In this post, i will talk about how to convert class designs into a database tables, we can call this process as Unified Modeling Language, as i mentioned in my last blog https://wordpress.com/read/feeds/99170391/posts/2428155733. So UML helps us to sketch up a little diagrams that describe how elements of a system are connected, and in UML, classes are tables.

The way to do this is not always simple as just naming the class or table, because name of classes has to be neither too specific nor too general, first letter should be uppercase, singular noun and if you want to use multiple words you have to start with an uppercase every time you start with another word such as EatLunch. Let’s see an example:

if you have a UML class for all things that you might eat in the morning, you could call it  Cereal .

If that is all you eat in the morning, then it could be a fine name.

But if you start having poached eggs for breakfast and put that in the  Cereal  table, it could lead to some scrambled logic about what should be put in this table. 

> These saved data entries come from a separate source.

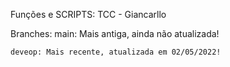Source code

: Funções e SCRIPTS: TCC - Giancarllo

Branches:
    main: Mais antiga, ainda não atualizada!
    
    deveop: Mais recente, atualizada em 02/05/2022! 
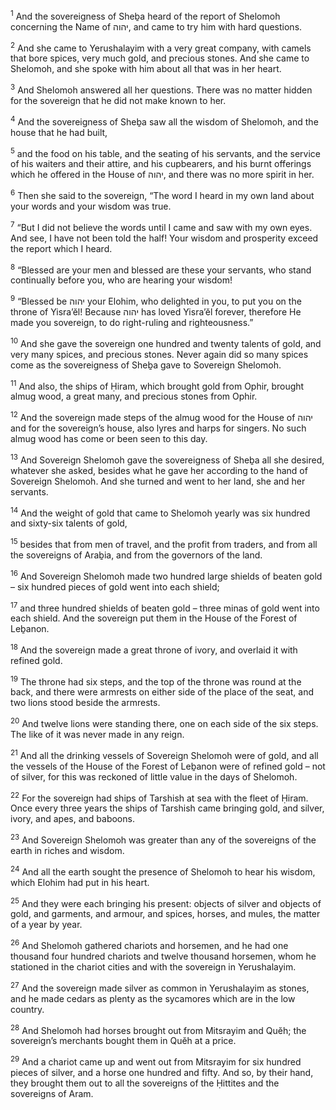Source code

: <sup>1</sup> And the sovereigness of Sheḇa heard of the report of Shelomoh concerning the Name of יהוה, and came to try him with hard questions.

<sup>2</sup> And she came to Yerushalayim with a very great company, with camels that bore spices, very much gold, and precious stones. And she came to Shelomoh, and she spoke with him about all that was in her heart.

<sup>3</sup> And Shelomoh answered all her questions. There was no matter hidden for the sovereign that he did not make known to her.

<sup>4</sup> And the sovereigness of Sheḇa saw all the wisdom of Shelomoh, and the house that he had built,

<sup>5</sup> and the food on his table, and the seating of his servants, and the service of his waiters and their attire, and his cupbearers, and his burnt offerings which he offered in the House of יהוה, and there was no more spirit in her.

<sup>6</sup> Then she said to the sovereign, “The word I heard in my own land about your words and your wisdom was true.

<sup>7</sup> “But I did not believe the words until I came and saw with my own eyes. And see, I have not been told the half! Your wisdom and prosperity exceed the report which I heard.

<sup>8</sup> “Blessed are your men and blessed are these your servants, who stand continually before you, who are hearing your wisdom!

<sup>9</sup> “Blessed be יהוה your Elohim, who delighted in you, to put you on the throne of Yisra’ĕl! Because יהוה has loved Yisra’ĕl forever, therefore He made you sovereign, to do right-ruling and righteousness.”

<sup>10</sup> And she gave the sovereign one hundred and twenty talents of gold, and very many spices, and precious stones. Never again did so many spices come as the sovereigness of Sheḇa gave to Sovereign Shelomoh.

<sup>11</sup> And also, the ships of Ḥiram, which brought gold from Ophir, brought almug wood, a great many, and precious stones from Ophir.

<sup>12</sup> And the sovereign made steps of the almug wood for the House of יהוה and for the sovereign’s house, also lyres and harps for singers. No such almug wood has come or been seen to this day.

<sup>13</sup> And Sovereign Shelomoh gave the sovereigness of Sheḇa all she desired, whatever she asked, besides what he gave her according to the hand of Sovereign Shelomoh. And she turned and went to her land, she and her servants.

<sup>14</sup> And the weight of gold that came to Shelomoh yearly was six hundred and sixty-six talents of gold,

<sup>15</sup> besides that from men of travel, and the profit from traders, and from all the sovereigns of Araḇia, and from the governors of the land.

<sup>16</sup> And Sovereign Shelomoh made two hundred large shields of beaten gold – six hundred pieces of gold went into each shield;

<sup>17</sup> and three hundred shields of beaten gold – three minas of gold went into each shield. And the sovereign put them in the House of the Forest of Leḇanon.

<sup>18</sup> And the sovereign made a great throne of ivory, and overlaid it with refined gold.

<sup>19</sup> The throne had six steps, and the top of the throne was round at the back, and there were armrests on either side of the place of the seat, and two lions stood beside the armrests.

<sup>20</sup> And twelve lions were standing there, one on each side of the six steps. The like of it was never made in any reign.

<sup>21</sup> And all the drinking vessels of Sovereign Shelomoh were of gold, and all the vessels of the House of the Forest of Leḇanon were of refined gold – not of silver, for this was reckoned of little value in the days of Shelomoh.

<sup>22</sup> For the sovereign had ships of Tarshish at sea with the fleet of Ḥiram. Once every three years the ships of Tarshish came bringing gold, and silver, ivory, and apes, and baboons.

<sup>23</sup> And Sovereign Shelomoh was greater than any of the sovereigns of the earth in riches and wisdom.

<sup>24</sup> And all the earth sought the presence of Shelomoh to hear his wisdom, which Elohim had put in his heart.

<sup>25</sup> And they were each bringing his present: objects of silver and objects of gold, and garments, and armour, and spices, horses, and mules, the matter of a year by year.

<sup>26</sup> And Shelomoh gathered chariots and horsemen, and he had one thousand four hundred chariots and twelve thousand horsemen, whom he stationed in the chariot cities and with the sovereign in Yerushalayim.

<sup>27</sup> And the sovereign made silver as common in Yerushalayim as stones, and he made cedars as plenty as the sycamores which are in the low country.

<sup>28</sup> And Shelomoh had horses brought out from Mitsrayim and Quĕh; the sovereign’s merchants bought them in Quĕh at a price.

<sup>29</sup> And a chariot came up and went out from Mitsrayim for six hundred pieces of silver, and a horse one hundred and fifty. And so, by their hand, they brought them out to all the sovereigns of the Ḥittites and the sovereigns of Aram.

On the other hand, if you choose a name that is too general, like  Food , and if there is already another table named  Lunch , then your schema is confused. 

Somehow the word  Breakfast  comes to mind as the right name choice.

Now let’s talk about diagram, it is a box that features a word, at the top of the box. This is the name of the class. There is a line and below the line, there is a list of attributes. In the  Restaurant  class, the attributes are things that we want to collect about each restaurant. If we were to turn the class diagram into a table, the attributes become the column titles:

We use the tabular scheme for relational database, and for non-relational database: we do not use the tabular schema of rows and columns found in most traditional database systems. Instead, non-relational databases use a storage model that is optimized for the specific requirements of the type of data being stored. For example, data may be stored as simple key/value pairs, as JSON documents, or as a graph consisting of edges and vertices.

  • Document data store: manages a set of named string fields and object data values in an entity referred to as a document.
  • Columnar data store: organizes data into columns and rows. In its simplest form, a column-family data store can appear very similar to a relational database, at least conceptually.
  • Key/Value data store: associates each data value with a unique key, and the key/value store uses this key to store the data by using an appropriate hashing function.
  • Graph data store: manages two types of information, nodes and edges. Nodes represent entities, and edges specify the relationships between these entities.